De nouvelles élections présidentielles auront lieu aux États-Unis au quatrième trimestre, le 5 novembre de cette année. Bien entendu, nous suivons de près les propositions des candidats et analysons l’impact potentiel des changements politiques sur l’économie et les marchés financiers. Tout comme l’ancien président et actuel candidat à la présidence Donald Trump a décrit sa modification de l’Obamacare dans les termes « We have concepts of a plan », les projets politiques des candidats à la présidence sont souvent peu concrets ou clairs.

Trump a bien indiqué sa volonté de réduire l’impôt sur les sociétés, mais cela serait compensé par une taxe de 10 % sur tous les produits d’importation et de 60 % sur tous les produits chinois. Ces tarifs douaniers affecteraient les consommateurs américains, puisqu’ils devraient payer des prix plus élevés. Pourtant, dans le même temps, le choc inflationniste est un thème majeur dans la campagne électorale.

À l’opposé, la candidate démocrate à la présidence, Kamala Harris, a proposé d’augmenter l’impôt sur les sociétés à 28 % et d’introduire des règles plus strictes pour la taxation des programmes de rachat d’actions (buy-backs). Ce faisant, elle annulerait partiellement la réduction appliquée par Trump au cours de son premier mandat (de 35 % à 21 %). La proposition de Harris pourrait freiner la croissance future des bénéfices des entreprises américaines. Cependant, l’objectif de cette augmentation fiscale n’est pas de réduire le déficit public ou de s’attaquer à l’énorme fardeau de la dette, mais de mieux protéger le pouvoir d’achat des ménages américains par le biais de diverses mesures.

En outre, la composition de la Chambre des représentants et du Sénat après les élections revêt une importance cruciale. En effet, un président qui ne dispose pas d’une majorité au sein de ces organes directeurs aura des difficultés à mettre en œuvre ses projets politiques.
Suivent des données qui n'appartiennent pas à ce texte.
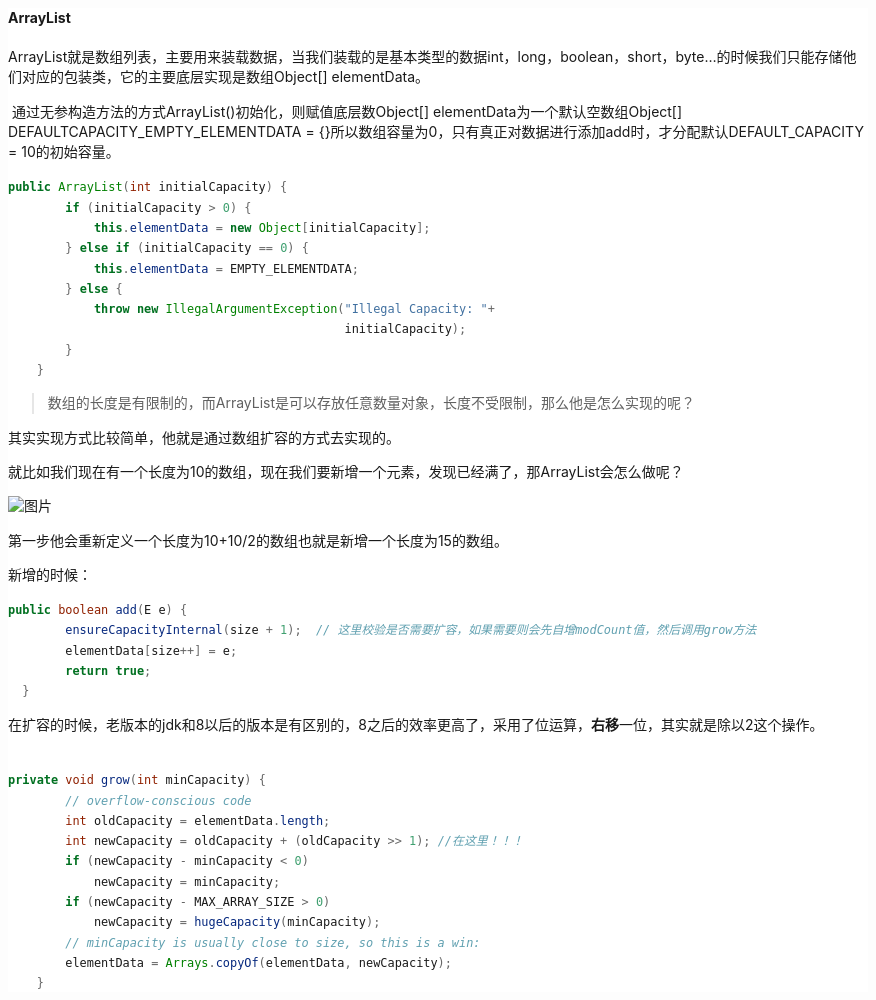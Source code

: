 #### ArrayList

ArrayList就是数组列表，主要用来装载数据，当我们装载的是基本类型的数据int，long，boolean，short，byte…的时候我们只能存储他们对应的包装类，它的主要底层实现是数组Object[] elementData。

​	通过无参构造方法的方式ArrayList()初始化，则赋值底层数Object[] elementData为一个默认空数组Object[] DEFAULTCAPACITY_EMPTY_ELEMENTDATA = {}所以数组容量为0，只有真正对数据进行添加add时，才分配默认DEFAULT_CAPACITY = 10的初始容量。

```java
public ArrayList(int initialCapacity) {
        if (initialCapacity > 0) {
            this.elementData = new Object[initialCapacity];
        } else if (initialCapacity == 0) {
            this.elementData = EMPTY_ELEMENTDATA;
        } else {
            throw new IllegalArgumentException("Illegal Capacity: "+
                                               initialCapacity);
        }
    }
```

> 数组的长度是有限制的，而ArrayList是可以存放任意数量对象，长度不受限制，那么他是怎么实现的呢？

其实实现方式比较简单，他就是通过数组扩容的方式去实现的。

就比如我们现在有一个长度为10的数组，现在我们要新增一个元素，发现已经满了，那ArrayList会怎么做呢？

![图片](https://mmbiz.qpic.cn/mmbiz_jpg/uChmeeX1FpzW9kGwS65sOQzl9X9ZBsK5sj4NCXfMoNg7f9MCDm5xSI3UkuPR7T0ZuRUcAlKkcoL50N4iaia1c5WA/640?wx_fmt=jpeg&tp=webp&wxfrom=5&wx_lazy=1&wx_co=1)

第一步他会重新定义一个长度为10+10/2的数组也就是新增一个长度为15的数组。



新增的时候：

```java
public boolean add(E e) {
        ensureCapacityInternal(size + 1);  // 这里校验是否需要扩容，如果需要则会先自增modCount值，然后调用grow方法
        elementData[size++] = e;
        return true;
  }
```

在扩容的时候，老版本的jdk和8以后的版本是有区别的，8之后的效率更高了，采用了位运算，**右移**一位，其实就是除以2这个操作。

```java

private void grow(int minCapacity) {
        // overflow-conscious code
        int oldCapacity = elementData.length;
        int newCapacity = oldCapacity + (oldCapacity >> 1); //在这里！！！
        if (newCapacity - minCapacity < 0)
            newCapacity = minCapacity;
        if (newCapacity - MAX_ARRAY_SIZE > 0)
            newCapacity = hugeCapacity(minCapacity);
        // minCapacity is usually close to size, so this is a win:
        elementData = Arrays.copyOf(elementData, newCapacity);
    }
```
Le 5 novembre, ce sont les États-pivots ou « swing states » qui vont à nouveau déterminer qui obtiendra les clés de la Maison Blanche. Des États cruciaux comme la Géorgie (16 voix électorales) et la Pennsylvanie (20 voix électorales) ont été remportés par l’actuel président Biden en 2020, avec des marges minimales de 12 000 et 60 000 votes respectivement. Même si la dynamique semble jouer en faveur de Harris, les marges sont extrêmement réduites, ce qui laisse présager une course passionnante. À mesure que les élections américaines se rapprochent, les marchés financiers affichent souvent des fluctuations plus importantes.